Still, Eskens said, “I submit to you that the seed of my being a writer can be found in my first-grade report card from St. Peter’s Elementary School in Jefferson City, Missouri.”
He produced the yellow envelope, which had a note from his teacher written on the back.
“That note, I believe, is the reason why I’m a writer today,” Eskens said. “She wrote, ‘Allen dreams too much when work is to be done.’ And that is true. I’ve always been a huge daydreamer – it was my favorite part of school.”
He only recently learned the name of the concept that explains it: maladaptive daydreaming.
“You daydream in great detail, great depth, vivid plots, vivid characters – but you do it, and it affects your life.

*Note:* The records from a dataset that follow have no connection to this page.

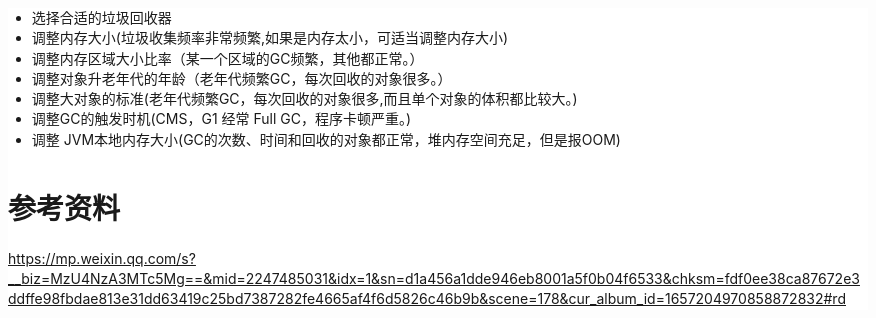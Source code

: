 - 选择合适的垃圾回收器
- 调整内存大小(垃圾收集频率非常频繁,如果是内存太小，可适当调整内存大小)
- 调整内存区域大小比率（某一个区域的GC频繁，其他都正常。）
- 调整对象升老年代的年龄（老年代频繁GC，每次回收的对象很多。）
- 调整大对象的标准(老年代频繁GC，每次回收的对象很多,而且单个对象的体积都比较大。)
- 调整GC的触发时机(CMS，G1 经常 Full GC，程序卡顿严重。)
- 调整 JVM本地内存大小(GC的次数、时间和回收的对象都正常，堆内存空间充足，但是报OOM)




# 参考资料

https://mp.weixin.qq.com/s?__biz=MzU4NzA3MTc5Mg==&mid=2247485031&idx=1&sn=d1a456a1dde946eb8001a5f0b04f6533&chksm=fdf0ee38ca87672e3ddffe98fbdae813e31dd63419c25bd7387282fe4665af4f6d5826c46b9b&scene=178&cur_album_id=1657204970858872832#rd
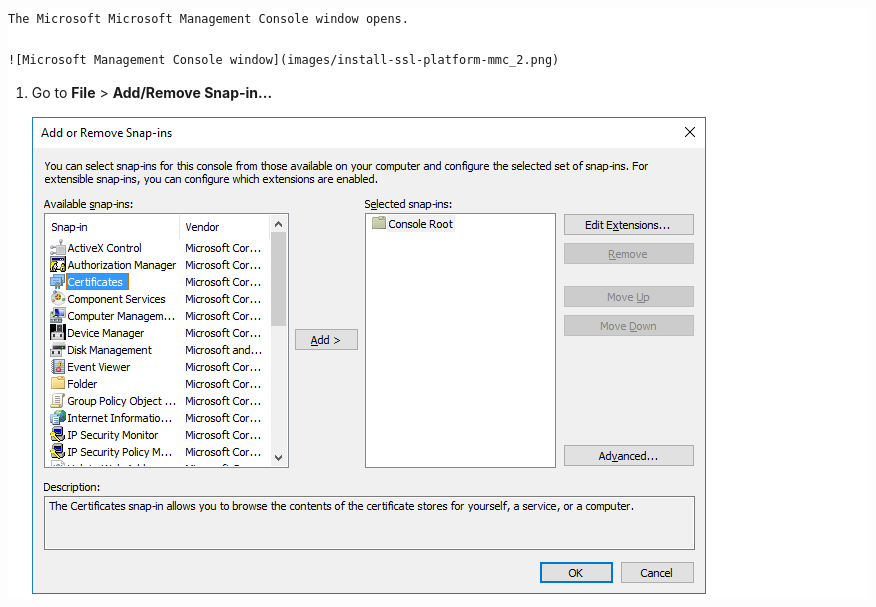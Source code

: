     The Microsoft Microsoft Management Console window opens.

    ![Microsoft Management Console window](images/install-ssl-platform-mmc_2.png)

1. Go to **File** > **Add/Remove Snap-in...**

    ![Add or Remove Snap-ins](images/install-ssl-platform-mmc_3.png)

You get caught up in these daydreams and you don’t see what’s going on around you,” Eskens said.
From poor student…
He wasn’t a good student, he admitted, but school plays gave him a purpose: He needed to have good grades to be involved in theater, which led him to libraries.
Eskens loved musicals: “The songs, they told stories,” he said, “and they created emotional depth that I didn’t understand, but I was learning it subliminally as I was going.”
His first foray into writing was an English assignment his junior year in high school; drawing from that vivid imagination, he wrote a Western about a man on a train that derails, and his survival in hostile territory.
The teacher asked for five to seven pages; Eskens wrote more than 10, and handed in “The Farthest Horizon.”
Despite turning it in late – it took a while to write that much – he got an A on the assignment.
“Not only that, but when I was leaving the room, she pulls me aside and says, ‘have you ever thought about writing to get published?’”
Eskens hadn’t: His family owned a drywall company.
“But those words stayed with me, and years later, they would come to fruition,” he said.
He made up for the years he wasn’t a good student, eventually earning a law degree.
Still, he said, he missed his creative side, so he wrote a story, then began to nurture his skills.
“In ‘Letters to a Young Poet,’ the young poet asks (author Rainer) Rilke, ‘how do I know if I am a writer?’ Rilke replies, ‘ask yourself, in your most solemn moments, must I write?’ If the answer is yes, you are a writer, and you should perform your life accordingly,” Eskens said.
He realized in his free time, he wasn’t playing golf or fishing, he was writing.
…to best-seller
Eskens reached the three milestones he says all writers want: getting an agent; getting award nominations; and writing a best-seller.
All of it, he said, can be traced back to libraries.
He still doesn’t like to read, so he enjoys books on audio, “and it is libraries that have allowed me to do that,” Eskens said.
“When I was a poor student, there were the libraries that I was using to read books,” he explained. “And it was on the way to a library that I came up with the idea for my most recent novel.”
He was in Houston County for a speaking engagement; with some time to kill, he turned on the TV and landed on a movie called “The Reader,” a drama about post-war German guilt, illiteracy and a woman who was discovered to be a former Nazi SS guard.
“As I’m driving to the book event, as I’m apt to do, I was daydreaming,” Eskens said. “And I asked myself, ‘if I was going to write a story about a middle-aged woman with a secret, what would it be?’
“I think it was because I was on my way to a library that I made the character a librarian,” he said, “and by the time I got to that library, I had the basic idea for ‘The Quiet Librarian.’”
She is a librarian in Farmington, “and she wants nothing more than to live a quiet life,” Eskens said.
It took the form of historical fiction, leading him to speak with Bosnian experts and refugees to help him “understand the times and the environment and the war.”
“The Quiet Librarian” is a finalist for the Minnesota Book Award.
Eskens had some books on hand, “but I didn’t do this to sell books. I did it to honor you and celebrate the 50 years of this library.”